数日前に開店したばかりだった。しかも、その大部分が、これまでの日暮里にはなかったようなおしゃれな店なのだ。きれいでうまそうなケーキ屋だの気の利いたデザインの手ぬぐいを売る店だのがならんで、客の気を引いている。あとで調べたら「エキュート日暮里」という。「駅」と「cute」を合成したのだろう。
http://www.ecute.jp/nippori/

ここは、JRが都心をむすぶ山手線と郊外へゆく常磐線がつながるだけでなく、成田空港までいく京成線もある。三つの線路は平行して走っているので、それらを結ぶ跨線橋が線路をまたいでいる。そこを通る乗りかえ客は相当な数にのぼるだろうから、その客を手を拱いて通過させるのはもったいないと考えるのは、利益をあげることを目的とする企業となった国鉄としては当然のことなのかもしれない。だが、どうも釈然としない気持ちが残る。
 大宮の駅に「デパ地下」の食品売り場のように豊富な商品と活気に満ちた客を見たときに、こういうことをしていいのかと思ったものだが、ここは店の印象がちょっとちがう。デパートでいえば専門店のテナントがならぶフロアのように、小規模な、けれども魅力的な売り場がならんでいる。だからこそ、ますますこれでいいのかという疑問がうかんでしまう。

そもそも鉄道というものは、まちをつくるためにつくられたものだ。私鉄は沿線に住宅地開発をしたり遊園地をつくったりして、そちらで利益をあげるために鉄道を利用してきた。国鉄は、そうやって利益をあげることはせずに、ひたすら住民のために乗客のためにつくしてきた。もともと儲けるためにつくられたのではないから、そういう国鉄が利益をあげられるはずがないのだから国が金を出して支えてきたはずだが、その赤字が甚だしいと言って民営化した。民営化とは、利益を目的とする組織になるということだ。だから、線路の上のスペースとそこを通る乗客を利用して利益を追求し、競争に勝つということは、企業として当然のことだというのがJRの論理だろう。しかし、線路の上のスペースであれ乗客であれ、JRの資産は国鉄からひきついだものではないか。国からもらったもの、つまりひとりひとりの国民からもらったものだ。そういうアドバンテージを利用して、周囲のまちの商店から客を奪いとるというのは、やはりおかしいのではないか。駅前の商店街は、まちの外をかすめる幹線道路に群がる大型店とエキナカの商店街に挟み撃ちをくらって、シャッターの下りた商店を増やすことになるだろう。

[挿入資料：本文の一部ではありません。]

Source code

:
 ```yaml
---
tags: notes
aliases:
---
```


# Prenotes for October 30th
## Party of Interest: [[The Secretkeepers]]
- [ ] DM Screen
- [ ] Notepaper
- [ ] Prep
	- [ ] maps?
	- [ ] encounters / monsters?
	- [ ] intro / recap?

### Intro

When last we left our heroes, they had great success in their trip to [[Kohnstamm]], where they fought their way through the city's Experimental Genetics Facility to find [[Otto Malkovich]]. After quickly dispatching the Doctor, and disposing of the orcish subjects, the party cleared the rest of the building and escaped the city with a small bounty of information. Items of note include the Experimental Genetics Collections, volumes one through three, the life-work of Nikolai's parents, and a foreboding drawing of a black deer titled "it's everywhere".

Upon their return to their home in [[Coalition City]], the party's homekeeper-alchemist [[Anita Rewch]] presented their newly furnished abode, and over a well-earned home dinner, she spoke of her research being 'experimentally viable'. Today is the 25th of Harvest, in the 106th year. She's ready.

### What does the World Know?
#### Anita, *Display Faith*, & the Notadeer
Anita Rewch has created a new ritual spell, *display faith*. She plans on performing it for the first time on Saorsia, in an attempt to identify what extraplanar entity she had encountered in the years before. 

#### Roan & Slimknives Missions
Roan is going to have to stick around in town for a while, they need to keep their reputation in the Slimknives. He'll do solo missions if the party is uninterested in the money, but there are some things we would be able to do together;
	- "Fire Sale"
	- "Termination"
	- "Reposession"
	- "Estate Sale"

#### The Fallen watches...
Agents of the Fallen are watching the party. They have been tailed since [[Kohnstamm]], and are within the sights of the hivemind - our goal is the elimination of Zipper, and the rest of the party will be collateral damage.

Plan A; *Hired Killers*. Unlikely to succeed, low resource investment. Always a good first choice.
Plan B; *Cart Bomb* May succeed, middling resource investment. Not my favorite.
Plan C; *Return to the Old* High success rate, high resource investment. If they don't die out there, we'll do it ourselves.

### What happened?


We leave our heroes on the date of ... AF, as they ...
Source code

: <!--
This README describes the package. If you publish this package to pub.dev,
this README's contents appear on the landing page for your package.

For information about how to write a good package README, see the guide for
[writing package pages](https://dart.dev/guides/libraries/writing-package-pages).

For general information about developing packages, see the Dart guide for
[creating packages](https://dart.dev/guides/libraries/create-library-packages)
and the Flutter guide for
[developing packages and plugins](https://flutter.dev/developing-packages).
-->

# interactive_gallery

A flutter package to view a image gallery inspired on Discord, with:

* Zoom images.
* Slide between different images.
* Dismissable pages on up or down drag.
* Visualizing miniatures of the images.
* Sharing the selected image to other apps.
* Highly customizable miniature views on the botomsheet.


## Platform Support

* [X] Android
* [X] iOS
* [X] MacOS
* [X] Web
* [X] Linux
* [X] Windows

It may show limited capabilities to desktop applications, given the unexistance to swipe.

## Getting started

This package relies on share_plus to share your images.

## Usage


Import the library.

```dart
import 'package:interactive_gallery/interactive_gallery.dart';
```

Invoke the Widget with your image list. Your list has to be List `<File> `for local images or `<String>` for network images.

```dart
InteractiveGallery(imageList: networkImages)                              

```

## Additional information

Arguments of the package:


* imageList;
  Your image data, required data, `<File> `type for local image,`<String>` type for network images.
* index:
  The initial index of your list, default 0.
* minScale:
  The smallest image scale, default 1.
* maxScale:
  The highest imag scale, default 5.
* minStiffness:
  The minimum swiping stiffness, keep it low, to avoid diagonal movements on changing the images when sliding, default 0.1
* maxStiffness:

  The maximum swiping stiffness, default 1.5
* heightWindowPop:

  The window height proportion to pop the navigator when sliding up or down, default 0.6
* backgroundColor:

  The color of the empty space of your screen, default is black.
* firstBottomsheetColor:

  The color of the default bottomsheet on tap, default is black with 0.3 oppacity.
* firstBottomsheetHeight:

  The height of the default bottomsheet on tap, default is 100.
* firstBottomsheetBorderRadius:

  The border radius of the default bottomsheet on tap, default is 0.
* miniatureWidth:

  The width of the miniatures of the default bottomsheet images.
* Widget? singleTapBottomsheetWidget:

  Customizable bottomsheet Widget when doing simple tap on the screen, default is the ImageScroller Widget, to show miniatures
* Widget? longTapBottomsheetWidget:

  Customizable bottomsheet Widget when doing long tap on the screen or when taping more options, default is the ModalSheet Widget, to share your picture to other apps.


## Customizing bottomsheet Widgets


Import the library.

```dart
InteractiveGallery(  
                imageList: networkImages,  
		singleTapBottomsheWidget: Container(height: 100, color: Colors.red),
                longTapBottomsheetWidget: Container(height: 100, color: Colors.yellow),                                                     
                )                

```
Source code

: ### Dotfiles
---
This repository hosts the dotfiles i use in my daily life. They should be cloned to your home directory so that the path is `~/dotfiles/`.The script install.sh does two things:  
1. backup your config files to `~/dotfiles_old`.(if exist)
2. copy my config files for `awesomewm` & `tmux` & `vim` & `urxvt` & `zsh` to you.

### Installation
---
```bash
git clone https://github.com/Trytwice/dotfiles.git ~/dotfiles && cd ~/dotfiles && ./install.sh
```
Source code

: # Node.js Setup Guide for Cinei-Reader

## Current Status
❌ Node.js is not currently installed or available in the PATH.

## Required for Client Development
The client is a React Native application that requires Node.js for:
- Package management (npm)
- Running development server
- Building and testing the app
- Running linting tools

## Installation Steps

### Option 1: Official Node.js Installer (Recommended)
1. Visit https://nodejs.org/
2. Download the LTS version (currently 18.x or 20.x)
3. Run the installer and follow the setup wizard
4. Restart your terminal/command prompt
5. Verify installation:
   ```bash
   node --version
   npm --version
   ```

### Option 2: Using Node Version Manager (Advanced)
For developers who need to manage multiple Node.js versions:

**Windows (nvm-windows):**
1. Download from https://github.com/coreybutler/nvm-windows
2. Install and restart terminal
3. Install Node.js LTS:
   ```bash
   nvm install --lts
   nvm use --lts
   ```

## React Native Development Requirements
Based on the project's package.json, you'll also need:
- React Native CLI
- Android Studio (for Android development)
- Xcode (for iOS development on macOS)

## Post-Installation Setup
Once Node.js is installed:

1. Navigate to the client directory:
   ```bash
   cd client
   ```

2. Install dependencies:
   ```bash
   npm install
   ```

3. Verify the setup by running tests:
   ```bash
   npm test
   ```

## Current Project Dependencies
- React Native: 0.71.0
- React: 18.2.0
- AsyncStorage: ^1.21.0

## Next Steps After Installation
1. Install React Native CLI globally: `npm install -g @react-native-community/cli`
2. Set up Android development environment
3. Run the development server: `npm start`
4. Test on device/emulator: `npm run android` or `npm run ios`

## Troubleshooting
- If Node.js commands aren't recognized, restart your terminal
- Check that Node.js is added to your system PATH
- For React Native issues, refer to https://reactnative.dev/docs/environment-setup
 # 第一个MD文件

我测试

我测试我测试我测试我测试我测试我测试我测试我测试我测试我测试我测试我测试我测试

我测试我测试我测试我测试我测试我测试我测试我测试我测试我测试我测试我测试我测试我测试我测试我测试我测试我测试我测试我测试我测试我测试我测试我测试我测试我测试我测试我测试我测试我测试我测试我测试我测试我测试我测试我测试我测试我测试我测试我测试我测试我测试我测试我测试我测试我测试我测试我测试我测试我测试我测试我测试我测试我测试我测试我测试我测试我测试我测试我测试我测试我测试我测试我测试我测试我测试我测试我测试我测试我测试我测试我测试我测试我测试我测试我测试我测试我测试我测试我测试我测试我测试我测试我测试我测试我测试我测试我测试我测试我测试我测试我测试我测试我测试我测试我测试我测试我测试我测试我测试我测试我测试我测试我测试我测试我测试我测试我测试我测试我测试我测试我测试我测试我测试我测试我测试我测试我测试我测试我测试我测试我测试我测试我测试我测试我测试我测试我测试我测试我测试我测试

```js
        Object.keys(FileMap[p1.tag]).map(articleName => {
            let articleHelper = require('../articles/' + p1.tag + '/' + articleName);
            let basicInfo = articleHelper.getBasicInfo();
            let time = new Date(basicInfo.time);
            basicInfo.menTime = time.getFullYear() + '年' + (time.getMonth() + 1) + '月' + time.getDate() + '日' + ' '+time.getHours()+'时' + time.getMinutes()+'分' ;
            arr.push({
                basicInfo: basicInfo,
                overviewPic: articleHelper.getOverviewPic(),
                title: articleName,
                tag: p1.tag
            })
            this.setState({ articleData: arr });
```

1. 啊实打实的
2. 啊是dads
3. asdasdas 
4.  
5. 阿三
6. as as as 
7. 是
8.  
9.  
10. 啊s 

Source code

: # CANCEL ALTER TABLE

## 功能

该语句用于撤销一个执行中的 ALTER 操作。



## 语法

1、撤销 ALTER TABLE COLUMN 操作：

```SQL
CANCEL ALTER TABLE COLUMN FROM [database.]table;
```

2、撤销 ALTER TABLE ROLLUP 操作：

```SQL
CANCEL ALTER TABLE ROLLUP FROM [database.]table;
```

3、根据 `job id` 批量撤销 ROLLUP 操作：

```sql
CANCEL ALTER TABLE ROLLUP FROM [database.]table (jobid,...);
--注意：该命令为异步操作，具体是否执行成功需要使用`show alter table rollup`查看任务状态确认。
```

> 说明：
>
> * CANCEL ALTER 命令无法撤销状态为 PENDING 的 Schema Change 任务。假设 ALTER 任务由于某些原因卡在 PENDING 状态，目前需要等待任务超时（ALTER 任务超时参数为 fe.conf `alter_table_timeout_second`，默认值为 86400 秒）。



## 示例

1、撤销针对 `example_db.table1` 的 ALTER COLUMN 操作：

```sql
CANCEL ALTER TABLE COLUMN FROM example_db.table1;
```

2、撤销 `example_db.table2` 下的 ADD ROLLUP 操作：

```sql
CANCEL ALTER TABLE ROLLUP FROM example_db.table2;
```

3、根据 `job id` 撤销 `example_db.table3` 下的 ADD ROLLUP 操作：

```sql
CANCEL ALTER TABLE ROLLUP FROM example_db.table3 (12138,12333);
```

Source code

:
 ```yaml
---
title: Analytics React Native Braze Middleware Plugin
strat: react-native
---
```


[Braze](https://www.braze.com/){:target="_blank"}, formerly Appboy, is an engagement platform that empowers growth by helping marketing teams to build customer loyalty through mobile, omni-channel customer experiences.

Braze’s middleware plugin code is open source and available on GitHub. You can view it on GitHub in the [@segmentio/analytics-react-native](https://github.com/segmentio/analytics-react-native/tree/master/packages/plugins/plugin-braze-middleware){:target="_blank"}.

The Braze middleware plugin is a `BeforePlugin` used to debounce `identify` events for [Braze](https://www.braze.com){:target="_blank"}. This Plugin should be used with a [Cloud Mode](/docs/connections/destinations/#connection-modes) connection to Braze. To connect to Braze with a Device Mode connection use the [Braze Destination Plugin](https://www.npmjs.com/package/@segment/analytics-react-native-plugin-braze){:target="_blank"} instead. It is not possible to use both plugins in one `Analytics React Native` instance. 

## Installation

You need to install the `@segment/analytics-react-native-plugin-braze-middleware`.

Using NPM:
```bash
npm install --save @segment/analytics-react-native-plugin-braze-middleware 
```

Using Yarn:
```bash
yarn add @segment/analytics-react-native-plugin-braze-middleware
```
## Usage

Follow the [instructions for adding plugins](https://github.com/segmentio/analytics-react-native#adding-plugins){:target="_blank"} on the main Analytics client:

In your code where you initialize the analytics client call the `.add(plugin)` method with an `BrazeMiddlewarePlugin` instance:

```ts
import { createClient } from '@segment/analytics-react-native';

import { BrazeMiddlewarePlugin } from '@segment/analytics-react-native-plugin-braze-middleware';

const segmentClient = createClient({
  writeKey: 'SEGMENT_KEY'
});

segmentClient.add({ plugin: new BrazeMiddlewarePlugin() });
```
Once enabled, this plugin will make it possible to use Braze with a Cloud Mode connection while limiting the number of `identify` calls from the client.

「エキュート日暮里」ができる少し前に、たまたまJRに勤務していた友人に電話をかける機会があったので、エキナカがまちをこわすのではないかと言ったことがある。彼は建築の出身で国鉄に行ったから、駅ビルの企画や運営をしてきたのだ。
すると、規模は小さいけれど田端に、駅ビルというよりは街路のようにつくったところがあるから、そこを見てくれ、むしろ地元の商店の人たちからも活気ができると喜んでもらっていると言う。
田端に行く機会があったので寄ってみると、そこはエキナカではない。つまり、いったん改札をでてから入る。いいかえれば、近所のひとたちは切符を買わずに入ることができるもので、「アトレヴィ田端」という。
http://www.ekipara.com/building/K1040R18.html

わずかだがスキップフロアをつなぐ路地に店がならぶようにつくられていて、店の中からプラットフォームを見下ろせるところもある。テナントは高級なスーパーマーケットやTSUTAYAなどが入っている。友人のかかわったしごとだからというわけではないが、こぢんまりして自然な雰囲気がなかなかいい。ひとつの方向性を示していると感じた。
こんどは、まわりの商店のひとに直接評判を聞いてみよう。